Assignment
Copies of all lines that contain "Yunhang" are needed; take them from the data below.

Given records

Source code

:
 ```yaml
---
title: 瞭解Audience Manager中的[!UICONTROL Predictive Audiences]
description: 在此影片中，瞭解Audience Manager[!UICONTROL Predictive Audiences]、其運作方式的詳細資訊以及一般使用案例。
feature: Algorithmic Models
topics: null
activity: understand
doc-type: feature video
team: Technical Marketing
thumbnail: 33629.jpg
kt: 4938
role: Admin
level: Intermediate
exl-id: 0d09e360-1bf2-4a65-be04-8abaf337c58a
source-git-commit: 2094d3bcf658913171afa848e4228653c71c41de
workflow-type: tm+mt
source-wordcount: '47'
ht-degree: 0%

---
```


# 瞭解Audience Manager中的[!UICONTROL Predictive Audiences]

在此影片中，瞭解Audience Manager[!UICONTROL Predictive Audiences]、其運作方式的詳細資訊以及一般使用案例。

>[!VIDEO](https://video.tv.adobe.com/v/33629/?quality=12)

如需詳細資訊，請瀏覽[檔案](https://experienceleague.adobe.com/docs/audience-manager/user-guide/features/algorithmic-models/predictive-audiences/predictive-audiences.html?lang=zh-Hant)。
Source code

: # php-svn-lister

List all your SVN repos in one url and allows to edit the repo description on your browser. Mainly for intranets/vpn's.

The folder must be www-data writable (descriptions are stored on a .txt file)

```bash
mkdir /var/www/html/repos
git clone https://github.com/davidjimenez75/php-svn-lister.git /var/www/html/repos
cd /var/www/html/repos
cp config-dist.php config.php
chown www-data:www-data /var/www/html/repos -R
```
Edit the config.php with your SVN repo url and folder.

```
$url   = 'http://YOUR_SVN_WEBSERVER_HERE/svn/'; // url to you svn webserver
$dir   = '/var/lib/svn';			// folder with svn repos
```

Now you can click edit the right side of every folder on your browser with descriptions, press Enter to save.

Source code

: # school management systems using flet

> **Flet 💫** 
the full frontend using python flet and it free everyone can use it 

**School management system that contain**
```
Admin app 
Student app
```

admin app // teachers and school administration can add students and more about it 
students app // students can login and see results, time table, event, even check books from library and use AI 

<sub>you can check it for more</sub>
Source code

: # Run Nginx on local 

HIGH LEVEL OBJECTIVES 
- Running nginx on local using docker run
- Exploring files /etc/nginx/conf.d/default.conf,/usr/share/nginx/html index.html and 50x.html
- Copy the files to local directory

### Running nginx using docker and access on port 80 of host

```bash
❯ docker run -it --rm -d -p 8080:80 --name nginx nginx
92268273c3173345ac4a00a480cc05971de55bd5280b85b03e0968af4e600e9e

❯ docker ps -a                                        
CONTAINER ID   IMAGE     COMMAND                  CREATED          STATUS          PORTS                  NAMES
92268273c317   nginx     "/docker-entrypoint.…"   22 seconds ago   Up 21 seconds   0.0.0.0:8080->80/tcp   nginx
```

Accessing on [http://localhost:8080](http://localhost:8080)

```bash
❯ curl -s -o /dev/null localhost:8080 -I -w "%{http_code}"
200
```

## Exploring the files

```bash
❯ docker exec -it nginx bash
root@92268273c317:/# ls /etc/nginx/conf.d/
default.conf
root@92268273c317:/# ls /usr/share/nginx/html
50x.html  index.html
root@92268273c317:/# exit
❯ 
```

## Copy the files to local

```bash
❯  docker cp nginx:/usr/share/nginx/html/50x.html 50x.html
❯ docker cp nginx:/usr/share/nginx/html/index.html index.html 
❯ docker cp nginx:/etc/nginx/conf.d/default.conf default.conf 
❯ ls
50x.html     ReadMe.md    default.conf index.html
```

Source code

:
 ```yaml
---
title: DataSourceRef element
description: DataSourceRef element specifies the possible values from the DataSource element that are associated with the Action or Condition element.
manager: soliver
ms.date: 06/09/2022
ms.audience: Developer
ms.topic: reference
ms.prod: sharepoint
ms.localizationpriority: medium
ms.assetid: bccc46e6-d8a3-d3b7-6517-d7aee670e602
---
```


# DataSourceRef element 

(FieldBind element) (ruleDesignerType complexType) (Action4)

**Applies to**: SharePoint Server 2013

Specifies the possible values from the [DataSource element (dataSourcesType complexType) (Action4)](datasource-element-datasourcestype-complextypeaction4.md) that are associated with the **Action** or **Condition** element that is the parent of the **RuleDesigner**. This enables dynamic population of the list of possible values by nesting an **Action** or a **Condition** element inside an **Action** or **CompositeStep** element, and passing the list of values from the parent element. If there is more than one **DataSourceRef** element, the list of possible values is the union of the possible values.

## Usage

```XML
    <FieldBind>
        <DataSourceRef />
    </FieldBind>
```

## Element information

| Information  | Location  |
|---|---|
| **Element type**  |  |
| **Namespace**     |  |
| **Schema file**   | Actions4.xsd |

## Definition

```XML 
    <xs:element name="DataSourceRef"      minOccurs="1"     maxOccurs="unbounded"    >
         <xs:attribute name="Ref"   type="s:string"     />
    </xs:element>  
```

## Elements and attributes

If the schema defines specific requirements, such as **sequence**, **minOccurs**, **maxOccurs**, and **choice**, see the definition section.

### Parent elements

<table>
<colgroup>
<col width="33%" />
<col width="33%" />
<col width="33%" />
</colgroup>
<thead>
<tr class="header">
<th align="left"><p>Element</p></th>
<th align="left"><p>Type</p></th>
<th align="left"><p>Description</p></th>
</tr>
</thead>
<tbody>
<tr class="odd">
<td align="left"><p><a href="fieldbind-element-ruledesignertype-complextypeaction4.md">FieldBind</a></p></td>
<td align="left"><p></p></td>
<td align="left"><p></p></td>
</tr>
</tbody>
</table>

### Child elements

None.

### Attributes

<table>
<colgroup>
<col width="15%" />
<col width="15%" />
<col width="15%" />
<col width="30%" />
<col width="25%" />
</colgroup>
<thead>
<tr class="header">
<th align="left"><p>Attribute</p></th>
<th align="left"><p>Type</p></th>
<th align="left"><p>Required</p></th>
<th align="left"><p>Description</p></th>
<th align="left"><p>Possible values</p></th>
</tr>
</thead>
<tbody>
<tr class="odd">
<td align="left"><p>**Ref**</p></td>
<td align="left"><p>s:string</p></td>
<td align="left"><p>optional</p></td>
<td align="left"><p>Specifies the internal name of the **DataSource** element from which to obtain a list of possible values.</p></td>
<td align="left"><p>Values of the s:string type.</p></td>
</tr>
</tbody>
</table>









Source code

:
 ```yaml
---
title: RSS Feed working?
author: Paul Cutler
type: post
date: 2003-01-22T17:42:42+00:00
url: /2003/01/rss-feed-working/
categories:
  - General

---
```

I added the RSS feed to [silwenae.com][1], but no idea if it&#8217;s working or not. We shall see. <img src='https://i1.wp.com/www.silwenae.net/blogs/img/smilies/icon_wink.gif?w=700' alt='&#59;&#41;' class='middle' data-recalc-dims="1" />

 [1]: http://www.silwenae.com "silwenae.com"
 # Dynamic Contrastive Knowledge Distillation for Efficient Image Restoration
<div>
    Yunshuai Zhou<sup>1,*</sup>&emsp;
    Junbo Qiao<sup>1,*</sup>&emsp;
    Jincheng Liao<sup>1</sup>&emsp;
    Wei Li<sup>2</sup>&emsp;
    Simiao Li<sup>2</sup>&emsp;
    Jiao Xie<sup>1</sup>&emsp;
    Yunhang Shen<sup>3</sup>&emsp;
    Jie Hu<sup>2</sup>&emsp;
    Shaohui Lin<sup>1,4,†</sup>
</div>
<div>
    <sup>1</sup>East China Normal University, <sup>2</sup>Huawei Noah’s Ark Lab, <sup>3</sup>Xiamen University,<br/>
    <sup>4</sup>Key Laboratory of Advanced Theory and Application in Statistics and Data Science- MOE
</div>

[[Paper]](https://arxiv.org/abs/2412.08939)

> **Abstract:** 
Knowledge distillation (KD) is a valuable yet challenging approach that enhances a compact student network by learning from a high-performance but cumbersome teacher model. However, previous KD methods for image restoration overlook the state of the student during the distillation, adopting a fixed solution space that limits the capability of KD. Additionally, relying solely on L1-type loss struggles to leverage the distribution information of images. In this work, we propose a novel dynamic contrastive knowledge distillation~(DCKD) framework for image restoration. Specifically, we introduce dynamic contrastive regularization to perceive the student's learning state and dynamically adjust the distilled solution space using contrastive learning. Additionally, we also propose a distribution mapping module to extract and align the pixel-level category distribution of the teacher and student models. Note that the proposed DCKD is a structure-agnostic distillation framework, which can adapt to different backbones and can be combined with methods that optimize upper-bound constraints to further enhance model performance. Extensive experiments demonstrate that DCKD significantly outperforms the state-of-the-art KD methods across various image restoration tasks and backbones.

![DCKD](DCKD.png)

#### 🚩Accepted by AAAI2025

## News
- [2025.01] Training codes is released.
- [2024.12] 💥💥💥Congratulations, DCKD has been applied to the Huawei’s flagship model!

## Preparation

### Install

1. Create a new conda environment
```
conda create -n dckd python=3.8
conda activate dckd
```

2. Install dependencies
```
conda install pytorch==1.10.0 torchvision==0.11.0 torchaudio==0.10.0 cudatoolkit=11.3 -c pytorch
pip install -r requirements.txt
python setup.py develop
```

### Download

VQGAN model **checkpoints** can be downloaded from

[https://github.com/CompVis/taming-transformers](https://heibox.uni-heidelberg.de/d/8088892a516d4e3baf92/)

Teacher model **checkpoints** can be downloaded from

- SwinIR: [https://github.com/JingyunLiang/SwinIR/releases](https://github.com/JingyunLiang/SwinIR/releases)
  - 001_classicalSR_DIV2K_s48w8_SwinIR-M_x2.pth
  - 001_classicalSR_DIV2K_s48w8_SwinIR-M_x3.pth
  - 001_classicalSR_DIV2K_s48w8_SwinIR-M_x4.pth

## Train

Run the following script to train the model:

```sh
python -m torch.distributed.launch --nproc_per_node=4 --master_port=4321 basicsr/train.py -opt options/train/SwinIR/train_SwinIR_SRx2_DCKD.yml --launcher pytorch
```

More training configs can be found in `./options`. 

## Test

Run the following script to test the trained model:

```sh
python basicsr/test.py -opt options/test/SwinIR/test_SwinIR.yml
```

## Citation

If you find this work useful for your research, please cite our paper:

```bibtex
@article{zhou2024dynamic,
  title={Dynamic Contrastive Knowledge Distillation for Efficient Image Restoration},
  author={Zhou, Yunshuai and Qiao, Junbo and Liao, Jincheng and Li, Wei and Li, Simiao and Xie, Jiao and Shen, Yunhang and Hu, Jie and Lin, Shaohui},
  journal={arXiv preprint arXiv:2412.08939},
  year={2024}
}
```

Exercise output
    Yunhang Shen<sup>3</sup>&emsp;
  author={Zhou, Yunshuai and Qiao, Junbo and Liao, Jincheng and Li, Wei and Li, Simiao and Xie, Jiao and Shen, Yunhang and Hu, Jie and Lin, Shaohui},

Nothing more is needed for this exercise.